Numéro d'arrêt : 75461
Numéro NOR : CETATEXT000007640483 ?
Identifiant URN:LEX : urn:lex;fr;conseil.etat;arret;1969-10-15;75461 ?

Analyses :

RJ1 SANTE PUBLIQUE - ETABLISSEMENTS PUBLICS D'HOSPITALISATION - PERSONNEL MEDICAL - PARAMEDICAL ET PHARMACEUTIQUE - Non affiliation à la sécurité sociale - Responsabilité.
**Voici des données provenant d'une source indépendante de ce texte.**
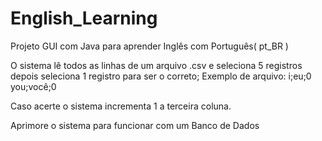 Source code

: # English_Learning
Projeto GUI com Java para aprender Inglês com Português( pt_BR )

O sistema lê todos as linhas de um arquivo .csv e seleciona 5 registros depois seleciona 1 registro para ser o correto;
Exemplo de arquivo:
i;eu;0
you;você;0

Caso acerte o sistema incrementa 1 a terceira coluna.

Aprimore o sistema para funcionar com um Banco de Dados
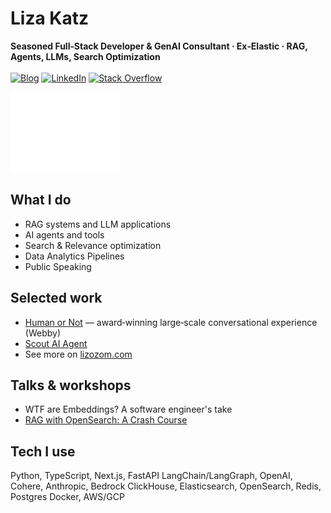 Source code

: <div align="left">

# Liza Katz

**Seasoned Full‑Stack Developer & GenAI Consultant · Ex‑Elastic · RAG, Agents, LLMs, Search Optimization**
<br/><br/>
<a href="https://lizozom.com/blog" target="_blank"><img alt="Blog" src="https://img.shields.io/badge/Blog-121212?style=for-the-badge&logo=hashnode&logoColor=white"></a>
<a href="https://www.linkedin.com/in/lizak" target="_blank"><img alt="LinkedIn" src="https://img.shields.io/badge/LinkedIn-0A66C2?style=for-the-badge&logo=linkedin&logoColor=white"></a>
<a href="https://stackoverflow.com/users/372086/lizozom" target="_blank"><img alt="Stack Overflow" src="https://img.shields.io/badge/Stack%20Overflow-F48024?style=for-the-badge&logo=stackoverflow&logoColor=white"></a>

<img src="./cat_animation.gif"/>




<!-- Optional: profile image (commented out) -->
<!-- <img src="https://your-cdn.example/avatar.jpg" width="120" height="120" style="border-radius:50%" alt="Liza Katz"/> -->

</div>


## What I do

- RAG systems and LLM applications
- AI agents and tools
- Search & Relevance optimization
- Data Analytics Pipelines
- Public Speaking

## Selected work

- [Human or Not](https://humanornot.ai) — award‑winning large‑scale conversational experience (Webby)
- [Scout AI Agent](https://www.max-security.com/intelligence/scout-ai/)
- See more on [lizozom.com](https://lizozom.com)

## Talks & workshops

- WTF are Embeddings? A software engineer's take
- [RAG with OpenSearch: A Crash Course](https://www.linkedin.com/events/ragwithopensearch-acrashcoursef7350900293720584194/)

## Tech I use

Python, TypeScript, Next.js, FastAPI
LangChain/LangGraph, OpenAI, Cohere, Anthropic, Bedrock
ClickHouse, Elasticsearch, OpenSearch, Redis, Postgres
Docker, AWS/GCP
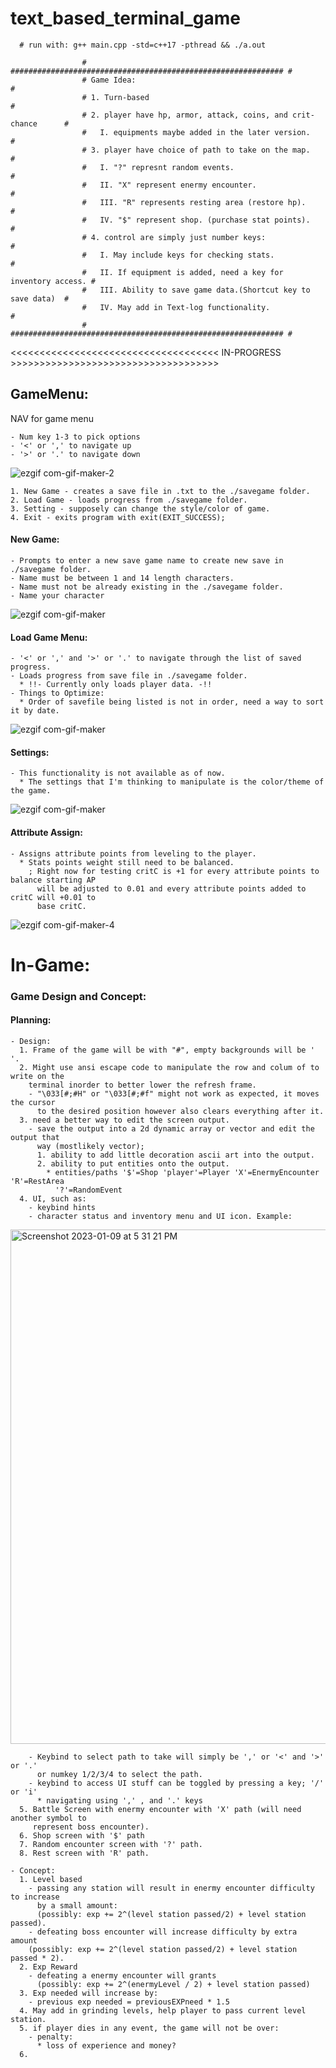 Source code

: # text_based_terminal_game

      # run with: g++ main.cpp -std=c++17 -pthread && ./a.out

                    # ############################################################# #
                    # Game Idea:                                                    #
                    # 1. Turn-based                                                 #
                    # 2. player have hp, armor, attack, coins, and crit-chance      #
                    #   I. equipments maybe added in the later version.             #
                    # 3. player have choice of path to take on the map.             #
                    #   I. "?" represnt random events.                              #
                    #   II. "X" represent enermy encounter.                         #
                    #   III. "R" represents resting area (restore hp).              #
                    #   IV. "$" represent shop. (purchase stat points).             #
                    # 4. control are simply just number keys:                       #
                    #   I. May include keys for checking stats.                     #
                    #   II. If equipment is added, need a key for inventory access. #
                    #   III. Ability to save game data.(Shortcut key to save data)  #
                    #   IV. May add in Text-log functionality.                      #
                    # ############################################################# #

<<<<<<<<<<<<<<<<<<<<<<<<<<<<<<<<<<<< IN-PROGRESS >>>>>>>>>>>>>>>>>>>>>>>>>>>>>>>>>>>>

## GameMenu:
  NAV for game menu

    - Num key 1-3 to pick options
    - '<' or ',' to navigate up
    - '>' or '.' to navigate down
![ezgif com-gif-maker-2](https://user-images.githubusercontent.com/95335912/212165285-c81e1d45-f849-44f1-839b-9bcec65a011d.gif)
 
    1. New Game - creates a save file in .txt to the ./savegame folder.
    2. Load Game - loads progress from ./savegame folder.
    3. Setting - supposely can change the style/color of game.
    4. Exit - exits program with exit(EXIT_SUCCESS);
#### New Game:
    - Prompts to enter a new save game name to create new save in ./savegame folder.
    - Name must be between 1 and 14 length characters.
    - Name must not be already existing in the ./savegame folder.
    - Name your character
![ezgif com-gif-maker](https://user-images.githubusercontent.com/95335912/212164278-edef7502-6bbd-4960-aad5-6275f26721a6.gif)


#### Load Game Menu:
    - '<' or ',' and '>' or '.' to navigate through the list of saved progress.
    - Loads progress from save file in ./savegame folder.
      * !!- Currently only loads player data. -!!
    - Things to Optimize:
      * Order of savefile being listed is not in order, need a way to sort it by date.
![ezgif com-gif-maker](https://user-images.githubusercontent.com/95335912/211419640-01d30881-b90a-49f6-b1a7-c2670d0ee67b.gif)

#### Settings:
    - This functionality is not available as of now.
      * The settings that I'm thinking to manipulate is the color/theme of the game.
![ezgif com-gif-maker](https://user-images.githubusercontent.com/95335912/211701350-35acec43-d8dd-4dd1-bb21-65e0048ce80b.gif)

#### Attribute Assign:
    - Assigns attribute points from leveling to the player.
      * Stats points weight still need to be balanced.
        ; Right now for testing critC is +1 for every attribute points to balance starting AP
          will be adjusted to 0.01 and every attribute points added to critC will +0.01 to
          base critC.
![ezgif com-gif-maker-4](https://user-images.githubusercontent.com/95335912/212501625-7e162433-0eb3-46c6-99b8-14cd07829d6f.gif)


# In-Game:
 ### Game Design and Concept:
  #### Planning:
    - Design:
      1. Frame of the game will be with "#", empty backgrounds will be ' '.
      2. Might use ansi escape code to manipulate the row and colum of to write on the
        terminal inorder to better lower the refresh frame.
        - "\033[#;#H" or "\033[#;#f" might not work as expected, it moves the cursor 
          to the desired position however also clears everything after it.
      3. need a better way to edit the screen output.
        - save the output into a 2d dynamic array or vector and edit the output that 
          way (mostlikely vector);
          1. ability to add little decoration ascii art into the output.
          2. ability to put entities onto the output.
            * entities/paths '$'=Shop 'player'=Player 'X'=EnermyEncounter 'R'=RestArea
              '?'=RandomEvent
      4. UI, such as:
        - keybind hints
        - character status and inventory menu and UI icon. Example:
<img width="823" alt="Screenshot 2023-01-09 at 5 31 21 PM" src="https://user-images.githubusercontent.com/95335912/211441598-4d4b96d1-28b1-4c5a-bd24-9e7bf951ea4d.png">

        - Keybind to select path to take will simply be ',' or '<' and '>' or '.'
          or numkey 1/2/3/4 to select the path.
        - keybind to access UI stuff can be toggled by pressing a key; '/' or 'i'
          * navigating using ',' , and '.' keys
      5. Battle Screen with enermy encounter with 'X' path (will need another symbol to
         represent boss encounter).
      6. Shop screen with '$' path
      7. Random encounter screen with '?' path.
      8. Rest screen with 'R' path.
        
    - Concept:
      1. Level based
        - passing any station will result in enermy encounter difficulty to increase
          by a small amount:
          (possibly: exp += 2^(level station passed/2) + level station passed).
        - defeating boss encounter will increase difficulty by extra amount 
        (possibly: exp += 2^(level station passed/2) + level station passed * 2).
      2. Exp Reward
        - defeating a enermy encounter will grants 
          (possibly: exp += 2^(enermyLevel / 2) + level station passed)
      3. Exp needed will increase by:
        - previous exp needed = previousEXPneed * 1.5
      4. May add in grinding levels, help player to pass current level station.
      5. if player dies in any event, the game will not be over:
        - penalty:
          * loss of experience and money?
      6.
61-02-03, 62-03 Centre hospitalier n'ayant pas fait procéder à l'immatriculation à la Caisse primaire locale de sécurité sociale d'un médecin ayant exercé ses fonctions audit Centre du 21 mars 1930 au 28 avril 1962, date de sa retraite. Aucun texte n'ayant imposé une telle immatriculation avant le 1er juillet 1946, l'intéressé n'est pas fondé à demander au Centre hospitalier réparation du préjudice subi, pour le calcul de ses droits à pension, du fait de l'absence de paiement de cotisations durant la période antérieure. Pour la période postérieure, responsabilité du Centre hospitalier, limitée toutefois à la moitié des conséquences dommageables subies par l'intéressé du jour de sa retraite au 31 décembre 1962, compte tenu de ce que ce dernier n'a pas usé de la possibilité qu'il tenait des dispositions en vigueur, de demander lui-même son affiliation [1]. Enfin, l'intéressé qui n'a pas non plus usé de la possibilité que lui offraient les dispositions du décret du 3 octobre 1962 de procéder à des versements de rachat facultatifs qui lui auraient permis de bénéficier, à compter du 1er janvier 1963, d'une pension égale à celle qui lui aurait été servie si les cotisations correspondantes avaient été régulièrement versées depuis le 1er janvier 1946 et qui ne justifie d'aucune circonstance particulière qui aurait pu mettre obstacle à cette régularisation de sa situation, est responsable du préjudice qu'il a subi à compter du 1er janvier 1963.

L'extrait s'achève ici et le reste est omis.